Théo, 22 ans, alors hospitalisé, a déclaré avoir été violé par un policier avec une matraque quatre jours plus tôt, lors d’une interpellation au coeur de la cité. Un fonctionnaire a été mis en examen pour viol, trois autres pour violences.

En tête du cortège, Aïssa Sago, directrice d’une association de médiation sociale "Les femmes relais" et adjointe au maire. Elle a pensé à ce rassemblement dès qu’elle a appris l’interpellation, le samedi soir, dans une fête de quartier.

"Des mamans sont venues vers moi en disant : Qu’est-ce-qu’on va faire ?". Leur crainte : "revivre 2005". Cette année-là, la France avait connu trois semaines de violences urbaines après la mort de deux jeunes, Zyed Benna et Bouna Traoré, alors qu’ils tentaient de fuir la police à Clichy-sous-Bois. Aulnay avait été l’une des premières villes à flamber.

A l’époque, Aïssa Sago avait organisé une réunion pour "comprendre pourquoi les petits participaient" et "comment faire pour qu’ils s’expriment autrement". 2005, "c’était inédit, ça avait surpris tout le monde".

Dès dimanche soir, l’adjointe a pu puiser dans son répertoire de 250 adhérents. "On leur a dit : Attention, ça c’est mal passé hier, essayez de garder les enfants à la maison. Il y a beaucoup de policiers déployés, il va y avoir beaucoup d’arrestations".

Lundi soir, des agents volontaires de la municipalité vont à la rencontre des jeunes dans les rues du quartier.

En journée, les trentenaires de la cité, ceux qui avaient participé à 2005, prennent le relais. "Après l’interpellation, pendant deux-trois jours, tout le monde était choqué", raconte l’un d’eux, qui préfère rester anonyme. "Mais ensuite, on s’est tous mobilisés".

Aux ados il répète qu’avec les violences "ils donnent l’image attendue des jeunes de banlieue, que c’est exploité politiquement". Et ça marche ? "Certains écoutent, d’autres pas".

- "Pas des animaux" -

Dans la nuit du lundi 6 au mardi 7, la tension monte d’un cran aux 3.000. Hussein, le boucher du quartier, voit des "petits", jerricans d’essence dans les mains, grimper les escaliers de son immeuble. "Ils voulaient aller sur le toit, ils m’ont dit C’est pour jeter sur la police". Lui aussi essaie de les raisonner. Cette nuit-là, des policiers "pris à partie" procèdent à des tirs de "sommation" à balles réelles.

Le lendemain, Théo lance un appel au calme : "les gars, stop à la guerre, soyez unis et ayez confiance en la justice", dit-il depuis son lit d’hôpital en présence de François Hollande, qui comme son gouvernement multipliera les messages d’apaisement.

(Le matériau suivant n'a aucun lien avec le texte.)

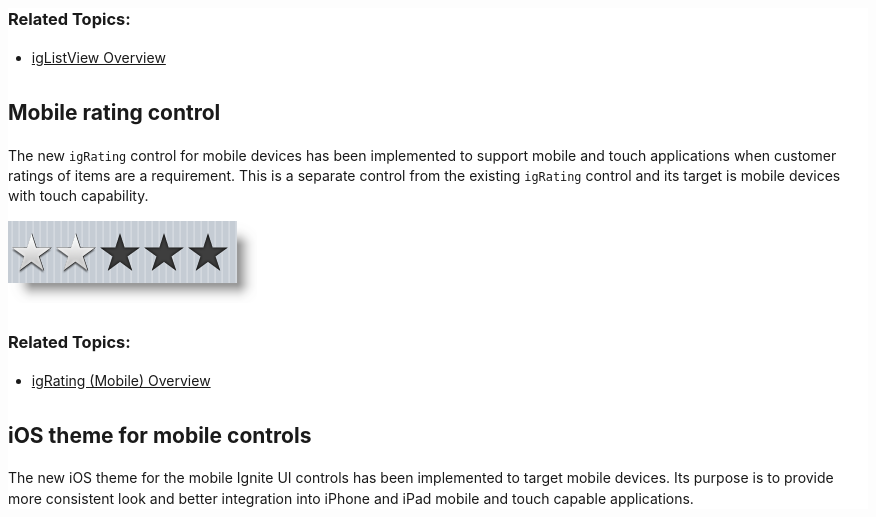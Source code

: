 ### Related Topics:

-   [igListView Overview](igListView-Overview.html)

## <a id="mobile-rating"></a> Mobile rating control

The new `igRating` control for mobile devices has been implemented to support mobile and touch applications when customer ratings of items are a requirement. This is a separate control from the existing `igRating` control and its target is mobile devices with touch capability.

![](images/Whats_New_in_2012_Volume_1_9.png)

### Related Topics:

-   [igRating (Mobile) Overview](igRating%28Mobile%29-Overview.html)

## <a id="mobile-ios-theme"></a> iOS theme for mobile controls

The new iOS theme for the mobile Ignite UI controls has been implemented to target mobile devices. Its purpose is to provide more consistent look and better integration into iPhone and iPad mobile and touch capable applications.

Mardi soir, les incidents sont moins nombreux à Aulnay. Mais d’autres communes de banlieue parisienne sont touchées à leur tour. A Bobigny une manifestation de soutien au jeune homme dégénère en de multiples dégradations le 11 février. Mais le niveau de violence est bien loin de 2005.

Le maire Les Républicains, Bruno Beschizza, ancien policier, a aussi joué un rôle important. Il avait très vite mis en garde contre un "détournement de vérité" dans l’hypothèse où la qualification de viol ne serait pas retenue par la justice dans cette affaire.

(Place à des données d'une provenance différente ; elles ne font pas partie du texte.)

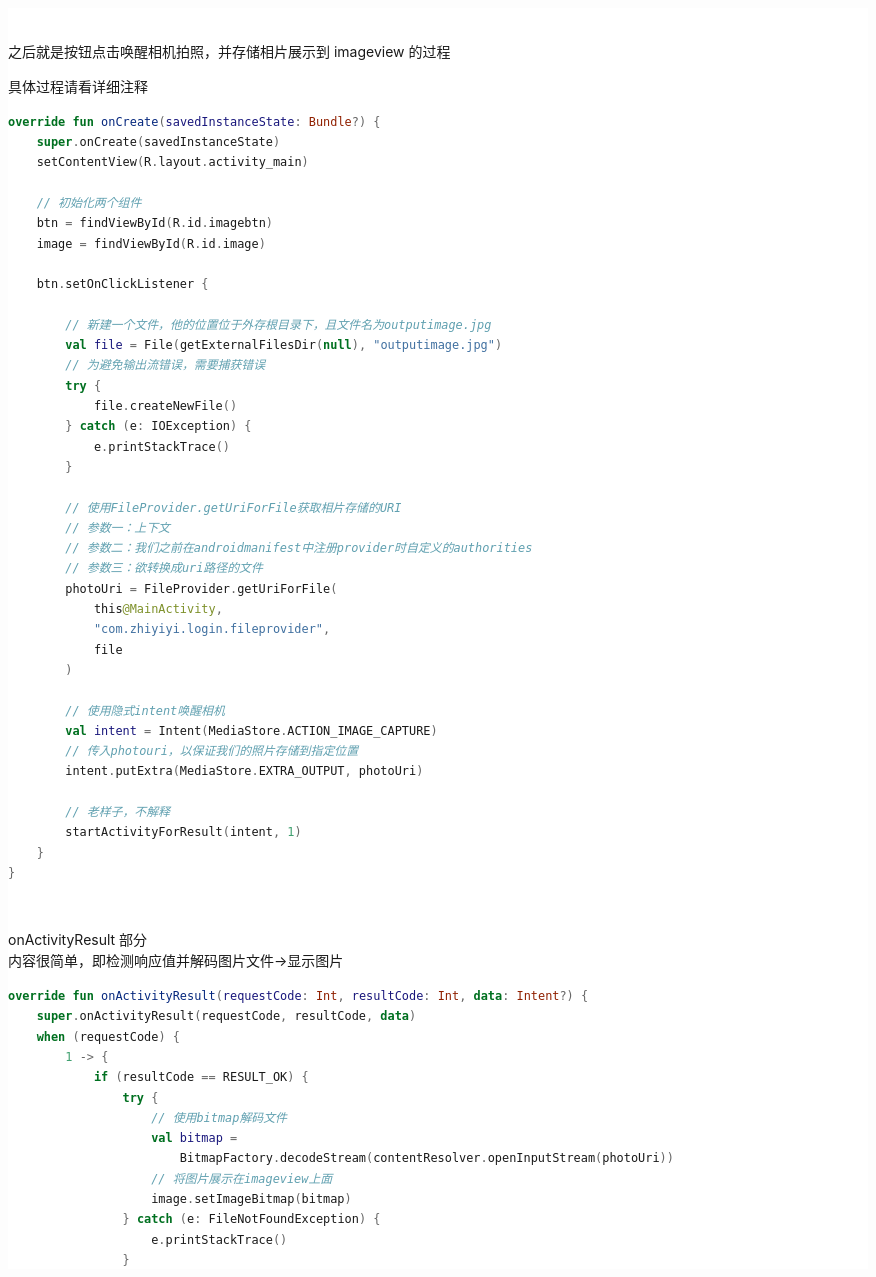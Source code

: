 <br>

之后就是按钮点击唤醒相机拍照，并存储相片展示到 imageview 的过程

具体过程请看详细注释

```kotlin
override fun onCreate(savedInstanceState: Bundle?) {
    super.onCreate(savedInstanceState)
    setContentView(R.layout.activity_main)

    // 初始化两个组件
    btn = findViewById(R.id.imagebtn)
    image = findViewById(R.id.image)

    btn.setOnClickListener {

        // 新建一个文件，他的位置位于外存根目录下，且文件名为outputimage.jpg
        val file = File(getExternalFilesDir(null), "outputimage.jpg")
        // 为避免输出流错误，需要捕获错误
        try {
            file.createNewFile()
        } catch (e: IOException) {
            e.printStackTrace()
        }

        // 使用FileProvider.getUriForFile获取相片存储的URI
        // 参数一：上下文
        // 参数二：我们之前在androidmanifest中注册provider时自定义的authorities
        // 参数三：欲转换成uri路径的文件
        photoUri = FileProvider.getUriForFile(
            this@MainActivity,
            "com.zhiyiyi.login.fileprovider",
            file
        )

        // 使用隐式intent唤醒相机
        val intent = Intent(MediaStore.ACTION_IMAGE_CAPTURE)
        // 传入photouri，以保证我们的照片存储到指定位置
        intent.putExtra(MediaStore.EXTRA_OUTPUT, photoUri)

        // 老样子，不解释
        startActivityForResult(intent, 1)
    }
}
```

<br>

onActivityResult 部分  
内容很简单，即检测响应值并解码图片文件->显示图片

```kotlin
override fun onActivityResult(requestCode: Int, resultCode: Int, data: Intent?) {
    super.onActivityResult(requestCode, resultCode, data)
    when (requestCode) {
        1 -> {
            if (resultCode == RESULT_OK) {
                try {
                    // 使用bitmap解码文件
                    val bitmap =
                        BitmapFactory.decodeStream(contentResolver.openInputStream(photoUri))
                    // 将图片展示在imageview上面
                    image.setImageBitmap(bitmap)
                } catch (e: FileNotFoundException) {
                    e.printStackTrace()
                }
```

"Pourquoi ça s’est calmé ? Parce qu’on a décidé de faire confiance à la justice", assure Rachid, un grand bonhomme de 28 ans.

"Ils attendaient qu’on casse pour camoufler notre message", avance Bilal, 23 ans, artisan. "Mais on n’est pas des animaux", lance le jeune homme, qui regrette de ne jamais pouvoir parler avec les policiers "sans qu’ils soient sur la défensive". Ici, "les gens ont aussi besoin de la police".